Records for the exercise:
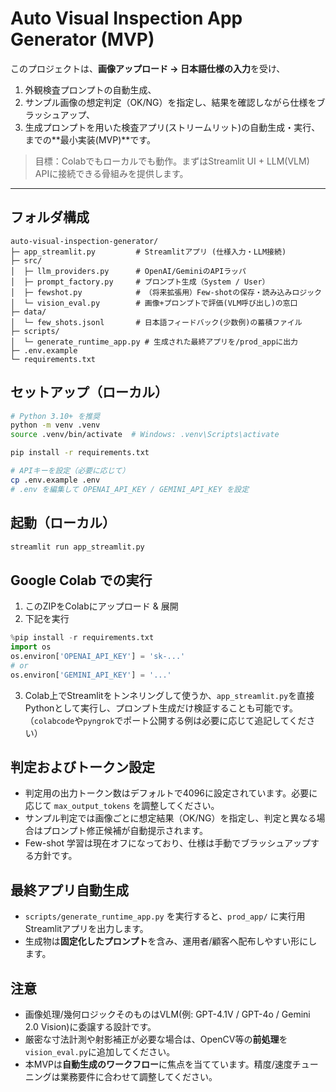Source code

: # Auto Visual Inspection **App Generator** (MVP)

このプロジェクトは、**画像アップロード → 日本語仕様の入力**を受け、
1) 外観検査プロンプトの自動生成、
2) サンプル画像の想定判定（OK/NG）を指定し、結果を確認しながら仕様をブラッシュアップ、
3) 生成プロンプトを用いた検査アプリ(ストリームリット)の自動生成・実行、
までの**最小実装(MVP)**です。

> 目標：Colabでもローカルでも動作。まずはStreamlit UI + LLM(VLM) APIに接続できる骨組みを提供します。

---

## フォルダ構成
```
auto-visual-inspection-generator/
├─ app_streamlit.py         # Streamlitアプリ (仕様入力・LLM接続)
├─ src/
│  ├─ llm_providers.py      # OpenAI/GeminiのAPIラッパ
│  ├─ prompt_factory.py     # プロンプト生成（System / User）
│  ├─ fewshot.py            # （将来拡張用）Few-shotの保存・読み込みロジック
│  └─ vision_eval.py        # 画像+プロンプトで評価(VLM呼び出し)の窓口
├─ data/
│  └─ few_shots.jsonl       # 日本語フィードバック(少数例)の蓄積ファイル
├─ scripts/
│  └─ generate_runtime_app.py # 生成された最終アプリを/prod_appに出力
├─ .env.example
└─ requirements.txt
```

## セットアップ（ローカル）
```bash
# Python 3.10+ を推奨
python -m venv .venv
source .venv/bin/activate  # Windows: .venv\Scripts\activate

pip install -r requirements.txt

# APIキーを設定（必要に応じて）
cp .env.example .env
# .env を編集して OPENAI_API_KEY / GEMINI_API_KEY を設定
```

## 起動（ローカル）
```bash
streamlit run app_streamlit.py
```

## Google Colab での実行
1. このZIPをColabにアップロード & 展開
2. 下記を実行
```python
%pip install -r requirements.txt
import os
os.environ['OPENAI_API_KEY'] = 'sk-...'
# or
os.environ['GEMINI_API_KEY'] = '...'
```
3. Colab上でStreamlitをトンネリングして使うか、`app_streamlit.py`を直接Pythonとして実行し、プロンプト生成だけ検証することも可能です。
（`colabcode`や`pyngrok`でポート公開する例は必要に応じて追記してください）

## 判定およびトークン設定
- 判定用の出力トークン数はデフォルトで4096に設定されています。必要に応じて `max_output_tokens` を調整してください。
- サンプル判定では画像ごとに想定結果（OK/NG）を指定し、判定と異なる場合はプロンプト修正候補が自動提示されます。
- Few-shot 学習は現在オフになっており、仕様は手動でブラッシュアップする方針です。

## 最終アプリ自動生成
- `scripts/generate_runtime_app.py` を実行すると、`prod_app/` に実行用Streamlitアプリを出力します。
- 生成物は**固定化したプロンプト**を含み、運用者/顧客へ配布しやすい形にします。

## 注意
- 画像処理/幾何ロジックそのものはVLM(例: GPT-4.1V / GPT-4o / Gemini 2.0 Vision)に委譲する設計です。
- 厳密な寸法計測や射影補正が必要な場合は、OpenCV等の**前処理**を`vision_eval.py`に追加してください。
- 本MVPは**自動生成のワークフロー**に焦点を当てています。精度/速度チューニングは業務要件に合わせて調整してください。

About this exercise:
Return the listing unchanged except for the pictures, which should be dropped.

Result for this task:
Source code

: # Auto Visual Inspection **App Generator** (MVP)

このプロジェクトは、**画像アップロード → 日本語仕様の入力**を受け、
1) 外観検査プロンプトの自動生成、
2) サンプル画像の想定判定（OK/NG）を指定し、結果を確認しながら仕様をブラッシュアップ、
3) 生成プロンプトを用いた検査アプリ(ストリームリット)の自動生成・実行、
までの**最小実装(MVP)**です。

> 目標：Colabでもローカルでも動作。まずはStreamlit UI + LLM(VLM) APIに接続できる骨組みを提供します。

---

## フォルダ構成
```
auto-visual-inspection-generator/
├─ app_streamlit.py         # Streamlitアプリ (仕様入力・LLM接続)
├─ src/
│  ├─ llm_providers.py      # OpenAI/GeminiのAPIラッパ
│  ├─ prompt_factory.py     # プロンプト生成（System / User）
│  ├─ fewshot.py            # （将来拡張用）Few-shotの保存・読み込みロジック
│  └─ vision_eval.py        # 画像+プロンプトで評価(VLM呼び出し)の窓口
├─ data/
│  └─ few_shots.jsonl       # 日本語フィードバック(少数例)の蓄積ファイル
├─ scripts/
│  └─ generate_runtime_app.py # 生成された最終アプリを/prod_appに出力
├─ .env.example
└─ requirements.txt
```

## セットアップ（ローカル）
```bash
# Python 3.10+ を推奨
python -m venv .venv
source .venv/bin/activate  # Windows: .venv\Scripts\activate

pip install -r requirements.txt

# APIキーを設定（必要に応じて）
cp .env.example .env
# .env を編集して OPENAI_API_KEY / GEMINI_API_KEY を設定
```

## 起動（ローカル）
```bash
streamlit run app_streamlit.py
```

## Google Colab での実行
1. このZIPをColabにアップロード & 展開
2. 下記を実行
```python
%pip install -r requirements.txt
import os
os.environ['OPENAI_API_KEY'] = 'sk-...'
# or
os.environ['GEMINI_API_KEY'] = '...'
```
3. Colab上でStreamlitをトンネリングして使うか、`app_streamlit.py`を直接Pythonとして実行し、プロンプト生成だけ検証することも可能です。
（`colabcode`や`pyngrok`でポート公開する例は必要に応じて追記してください）

## 判定およびトークン設定
- 判定用の出力トークン数はデフォルトで4096に設定されています。必要に応じて `max_output_tokens` を調整してください。
- サンプル判定では画像ごとに想定結果（OK/NG）を指定し、判定と異なる場合はプロンプト修正候補が自動提示されます。
- Few-shot 学習は現在オフになっており、仕様は手動でブラッシュアップする方針です。

## 最終アプリ自動生成
- `scripts/generate_runtime_app.py` を実行すると、`prod_app/` に実行用Streamlitアプリを出力します。
- 生成物は**固定化したプロンプト**を含み、運用者/顧客へ配布しやすい形にします。

## 注意
- 画像処理/幾何ロジックそのものはVLM(例: GPT-4.1V / GPT-4o / Gemini 2.0 Vision)に委譲する設計です。
- 厳密な寸法計測や射影補正が必要な場合は、OpenCV等の**前処理**を`vision_eval.py`に追加してください。
- 本MVPは**自動生成のワークフロー**に焦点を当てています。精度/速度チューニングは業務要件に合わせて調整してください。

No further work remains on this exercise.